Notwithstanding the foregoing, this paragraph (a) shall not cause
any increase in Consolidated EBITDA of the Borrower and its
Subsidiaries on account of the Lamsco Acquisition for the fiscal
quarters ended March 31, 1998, June 30, 1998 and September 30, 1998.

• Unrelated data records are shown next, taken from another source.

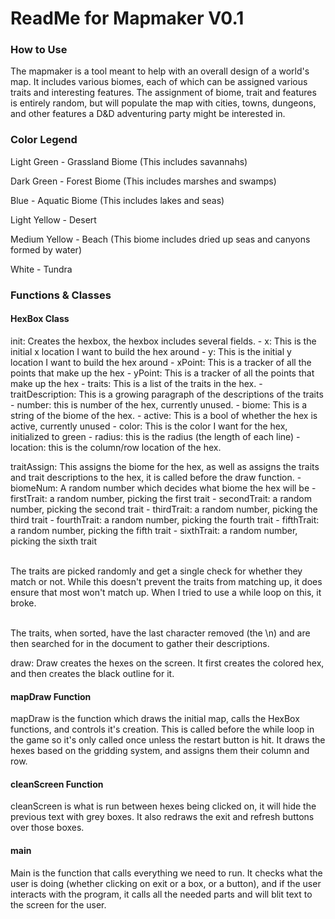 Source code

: <h1>ReadMe for Mapmaker V0.1</h1>

<h3>How to Use</h3>
<p>The mapmaker is a tool meant to help with an overall design of a world's map. It includes various biomes, each of which can be assigned various traits and interesting features. The assignment of biome, trait and features is entirely random, but will populate the map with cities, towns, dungeons, and other features a D&D adventuring party might be interested in.</p>

<h3>Color Legend</h3>
<p>Light Green - Grassland Biome (This includes savannahs)</p>
<p>Dark Green - Forest Biome (This includes marshes and swamps)</p>
<p>Blue - Aquatic Biome (This includes lakes and seas)</p>
<p>Light Yellow - Desert</p>
<p>Medium Yellow - Beach (This biome includes dried up seas and canyons formed by water)</p>
<p>White - Tundra</p>

<h3>Functions & Classes</h3>

<h4>HexBox Class</h4>
<p>init: Creates the hexbox, the hexbox includes several fields.
- x: This is the initial x location I want to build the hex around
- y: This is the initial y location I want to build the hex around
- xPoint: This is a tracker of all the points that make up the hex
- yPoint: This is a tracker of all the points that make up the hex
- traits: This is a list of the traits in the hex.
- traitDescription: This is a growing paragraph of the descriptions of the traits
- number: this is number of the hex, currently unused.
- biome: This is a string of the biome of the hex.
- active: This is a bool of whether the hex is active, currently unused
- color: This is the color I want for the hex, initialized to green
- radius: this is the radius (the length of each line)
- location: this is the column/row location of the hex.
</p>
<p>traitAssign: This assigns the biome for the hex, as well as assigns the traits and trait descriptions to the hex, it is called before the draw function.
- biomeNum: A random number which decides what biome the hex will be
- firstTrait: a random number, picking the first trait
- secondTrait: a random number, picking the second trait
- thirdTrait: a random number, picking the third trait
- fourthTrait: a random number, picking the fourth trait
- fifthTrait: a random number, picking the fifth trait
- sixthTrait: a random number, picking the sixth trait

</br> The traits are picked randomly and get a single check for whether they match or not. While this doesn't prevent the traits from matching up, it does ensure that most won't match up. When I tried to use a while loop on this, it broke.

</br> The traits, when sorted, have the last character removed (the \n) and are then searched for in the document to gather their descriptions.</p>
<p>draw: Draw creates the hexes on the screen. It first creates the colored hex, and then creates the black outline for it.</p>

<h4>mapDraw Function</h4>
<p>mapDraw is the function which draws the initial map, calls the HexBox functions, and controls it's creation. This is called before the while loop in the game so it's only called once unless the restart button is hit. It draws the hexes based on the gridding system, and assigns them their column and row.</p>

<h4>cleanScreen Function</h4>
<p>cleanScreen is what is run between hexes being clicked on, it will hide the previous text with grey boxes. It also redraws the exit and refresh buttons over those boxes.</p>

<h4>main</h4>
<p> Main is the function that calls everything we need to run. It checks what the user is doing (whether clicking on exit or a box, or a button), and if the user interacts with the program, it calls all the needed parts and will blit text to the screen for the user.</p>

The effect of the Lamsco Acquisition and the Modern Acquisition on
Consolidated EBITDA of the Borrower and its Subsidiaries for such
three fiscal quarters is fully reflected and accounted for in
Section 11.7(a). In addition, and notwithstanding the foregoing, this
paragraph (a) shall not cause any increase in Consolidated EBITDA of
the Borrower and its Subsidiaries on account of the Trim Acquisition
for the fiscal quarters ended December 31, 1998, March 31, 1999 and
June 30, 1999. The effect of the Trim Acquisition on Consolidated
EBITDA of the Borrower and its Subsidiaries for such three fiscal
quarters is fully reflected and accounted for in Section 11.8(a)."

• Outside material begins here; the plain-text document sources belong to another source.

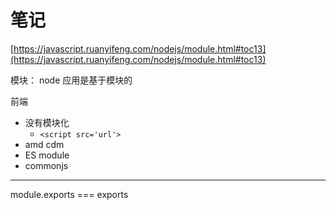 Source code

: # 笔记


[https://javascript.ruanyifeng.com/nodejs/module.html#toc13](https://javascript.ruanyifeng.com/nodejs/module.html#toc13)


模块： node 应用是基于模块的


前端

- 没有模块化
    - `<script src='url'>`
- amd cdm
- ES module
- commonjs



---- 


module.exports === exports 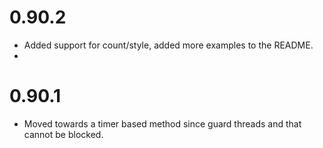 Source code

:# 0.90.2
- Added support for count/style, added more examples to the README.
- 
# 0.90.1
- Moved towards a timer based method since guard threads and that cannot be blocked.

(v) FINANCIAL COVENANTS. Article 11 of the Credit Agreement is hereby
amended by inserting the following new Section 11.8 immediately following
Section 11.7:
"11.8 COMPUTATIONS OF CERTAIN FINANCIAL COVENANTS FOLLOWING
TRIM ACQUISITION.
(a) CONSOLIDATED EBITDA CALCULATION. In determining
Consolidated EBITDA of the Borrower and its Subsidiaries for any
Reference Period which includes any fiscal quarter ending December 31,
1998, March 31, 1999 or June 30, 1999, the Consolidated EBITDA of the
Borrower and its Subsidiaries for such fiscal quarter shall be the sum
of (a) the Consolidated EBITDA of the Borrower and its Subsidiaries
(other than Trim and its Subsidiaries) for such fiscal quarter PLUS (b)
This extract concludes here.